Problem to solve >> No pictures go into the output, which should consist only of the lines from the first line of the data through the line with "Подготовить полное покрытие", copied exactly.

Data supplied >>
* * * * * * * * *

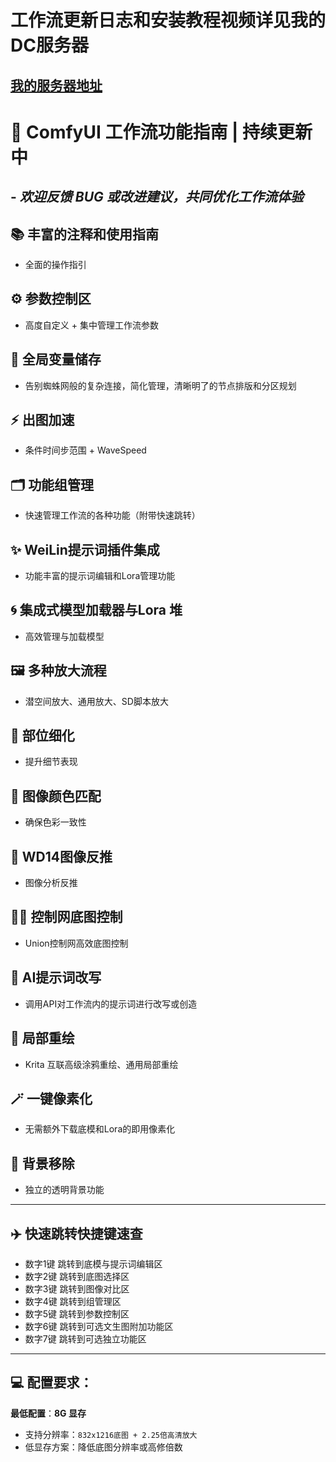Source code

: # 工作流更新日志和安装教程视频详见我的DC服务器
## [我的服务器地址](https://discord.gg/5SNaS6Fp)


# 🌟 **ComfyUI 工作流功能指南 | 持续更新中**
## - *欢迎反馈 BUG 或改进建议，共同优化工作流体验*

## 📚 **丰富的注释和使用指南**
- 全面的操作指引
## ⚙️ **参数控制区**
- 高度自定义 + 集中管理工作流参数
## 🔗 **全局变量储存**
- 告别蜘蛛网般的复杂连接，简化管理，清晰明了的节点排版和分区规划
## ⚡ **出图加速**
- 条件时间步范围 + WaveSpeed
## 🗂️ **功能组管理**
- 快速管理工作流的各种功能（附带快速跳转）
## ✨ **WeiLin提示词插件集成**
- 功能丰富的提示词编辑和Lora管理功能
## 🌀 **集成式模型加载器与Lora 堆**
- 高效管理与加载模型
## 🖼️ **多种放大流程**
- 潜空间放大、通用放大、SD脚本放大
## 👤 **部位细化**
- 提升细节表现
## 🎨 **图像颜色匹配**
- 确保色彩一致性
## 🌟 **WD14图像反推**
- 图像分析反推
## 🙆‍♂️ **控制网底图控制**
- Union控制网高效底图控制
## 🤖 **AI提示词改写**
- 调用API对工作流内的提示词进行改写或创造
## 🎨 **局部重绘**
- Krita 互联高级涂鸦重绘、通用局部重绘
## 🪄 **一键像素化**
- 无需额外下载底模和Lora的即用像素化
## 🌈 **背景移除**
- 独立的透明背景功能
---
## ✈️ **快速跳转快捷键速查**
- 数字1键  跳转到底模与提示词编辑区
- 数字2键  跳转到底图选择区
- 数字3键  跳转到图像对比区
- 数字4键  跳转到组管理区
- 数字5键  跳转到参数控制区
- 数字6键  跳转到可选文生图附加功能区
- 数字7键  跳转到可选独立功能区
---
## 💻 **配置要求：**
**最低配置**：**8G 显存**
- 支持分辨率：`832x1216底图 + 2.25倍高清放大`
- 低显存方案：降低底图分辨率或高修倍数
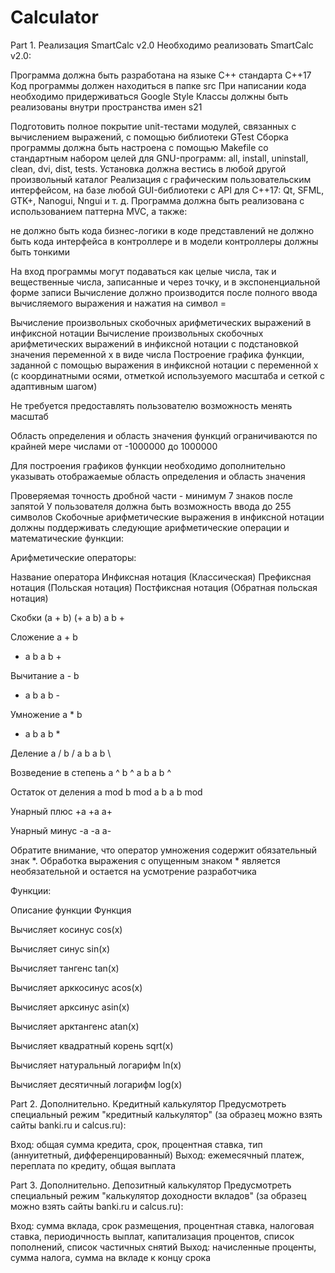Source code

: # Calculator
Part 1. Реализация SmartCalc v2.0
Необходимо реализовать SmartCalc v2.0:

Программа должна быть разработана на языке C++ стандарта C++17
Код программы должен находиться в папке src
При написании кода необходимо придерживаться Google Style
Классы должны быть реализованы внутри пространства имен s21

Подготовить полное покрытие unit-тестами модулей, связанных с вычислением выражений, c помощью библиотеки GTest
Сборка программы должна быть настроена с помощью Makefile со стандартным набором целей для GNU-программ: all, install, uninstall, clean, dvi, dist, tests. Установка должна вестись в любой другой произвольный каталог
Реализация с графическим пользовательским интерфейсом, на базе любой GUI-библиотеки с API для C++17: Qt, SFML, GTK+, Nanogui, Nngui и т. д.
Программа должна быть реализована с использованием паттерна MVC, а также:

не должно быть кода бизнес-логики в коде представлений
не должно быть кода интерфейса в контроллере и в модели
контроллеры должны быть тонкими


На вход программы могут подаваться как целые числа, так и вещественные числа, записанные и через точку, и в экспоненциальной форме записи
Вычисление должно производится после полного ввода вычисляемого выражения и нажатия на символ =

Вычисление произвольных скобочных арифметических выражений в инфиксной нотации
Вычисление произвольных скобочных арифметических выражений в инфиксной нотации с подстановкой значения переменной x в виде числа
Построение графика функции, заданной с помощью выражения в инфиксной нотации с переменной x  (с координатными осями, отметкой используемого масштаба и сеткой с адаптивным шагом)

Не требуется предоставлять пользователю возможность менять масштаб


Область определения и область значения функций ограничиваются по крайней мере числами от -1000000 до 1000000

Для построения графиков функции необходимо дополнительно указывать отображаемые область определения и область значения


Проверяемая точность дробной части - минимум 7 знаков после запятой
У пользователя должна быть возможность ввода до 255 символов
Скобочные арифметические выражения в инфиксной нотации должны поддерживать следующие арифметические операции и математические функции:


Арифметические операторы:



Название оператора
Инфиксная нотация  (Классическая)
Префиксная нотация  (Польская нотация)
Постфиксная нотация  (Обратная польская нотация)




Скобки
(a + b)
(+ a b)
a b +


Сложение
a + b
+ a b
a b +


Вычитание
a - b
- a b
a b -


Умножение
a * b
* a b
a b *


Деление
a / b
/ a b
a b \


Возведение в степень
a ^ b
^ a b
a b ^


Остаток от деления
a mod b
mod a b
a b mod


Унарный плюс
+a
+a
a+


Унарный минус
-a
-a
a-




Обратите внимание, что оператор умножения содержит обязательный знак *. Обработка выражения с опущенным знаком * является необязательной и остается на усмотрение разработчика



Функции:



Описание функции
Функция




Вычисляет косинус
cos(x)


Вычисляет синус
sin(x)


Вычисляет тангенс
tan(x)


Вычисляет арккосинус
acos(x)


Вычисляет арксинус
asin(x)


Вычисляет арктангенс
atan(x)


Вычисляет квадратный корень
sqrt(x)


Вычисляет натуральный логарифм
ln(x)


Вычисляет десятичный логарифм
log(x)








Part 2. Дополнительно. Кредитный калькулятор
Предусмотреть специальный режим "кредитный калькулятор" (за образец можно взять сайты banki.ru и calcus.ru):

Вход: общая сумма кредита, срок, процентная ставка, тип (аннуитетный, дифференцированный)
Выход: ежемесячный платеж, переплата по кредиту, общая выплата


Part 3. Дополнительно. Депозитный калькулятор
Предусмотреть специальный режим "калькулятор доходности вкладов" (за образец можно взять сайты banki.ru и calcus.ru):

Вход: сумма вклада, срок размещения, процентная ставка, налоговая ставка, периодичность выплат, капитализация процентов, список пополнений, список частичных снятий
Выход: начисленные проценты, сумма налога, сумма на вкладе к концу срока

* * * * * * * * *

Solution for this problem >>
Source code

: # 工作流更新日志和安装教程视频详见我的DC服务器
## [我的服务器地址](https://discord.gg/5SNaS6Fp)


# 🌟 **ComfyUI 工作流功能指南 | 持续更新中**
## - *欢迎反馈 BUG 或改进建议，共同优化工作流体验*

## 📚 **丰富的注释和使用指南**
- 全面的操作指引
## ⚙️ **参数控制区**
- 高度自定义 + 集中管理工作流参数
## 🔗 **全局变量储存**
- 告别蜘蛛网般的复杂连接，简化管理，清晰明了的节点排版和分区规划
## ⚡ **出图加速**
- 条件时间步范围 + WaveSpeed
## 🗂️ **功能组管理**
- 快速管理工作流的各种功能（附带快速跳转）
## ✨ **WeiLin提示词插件集成**
- 功能丰富的提示词编辑和Lora管理功能
## 🌀 **集成式模型加载器与Lora 堆**
- 高效管理与加载模型
## 🖼️ **多种放大流程**
- 潜空间放大、通用放大、SD脚本放大
## 👤 **部位细化**
- 提升细节表现
## 🎨 **图像颜色匹配**
- 确保色彩一致性
## 🌟 **WD14图像反推**
- 图像分析反推
## 🙆‍♂️ **控制网底图控制**
- Union控制网高效底图控制
## 🤖 **AI提示词改写**
- 调用API对工作流内的提示词进行改写或创造
## 🎨 **局部重绘**
- Krita 互联高级涂鸦重绘、通用局部重绘
## 🪄 **一键像素化**
- 无需额外下载底模和Lora的即用像素化
## 🌈 **背景移除**
- 独立的透明背景功能
---
## ✈️ **快速跳转快捷键速查**
- 数字1键  跳转到底模与提示词编辑区
- 数字2键  跳转到底图选择区
- 数字3键  跳转到图像对比区
- 数字4键  跳转到组管理区
- 数字5键  跳转到参数控制区
- 数字6键  跳转到可选文生图附加功能区
- 数字7键  跳转到可选独立功能区
---
## 💻 **配置要求：**
**最低配置**：**8G 显存**
- 支持分辨率：`832x1216底图 + 2.25倍高清放大`
- 低显存方案：降低底图分辨率或高修倍数
Source code

: # Calculator
Part 1. Реализация SmartCalc v2.0
Необходимо реализовать SmartCalc v2.0:

Программа должна быть разработана на языке C++ стандарта C++17
Код программы должен находиться в папке src
При написании кода необходимо придерживаться Google Style
Классы должны быть реализованы внутри пространства имен s21

Подготовить полное покрытие unit-тестами модулей, связанных с вычислением выражений, c помощью библиотеки GTest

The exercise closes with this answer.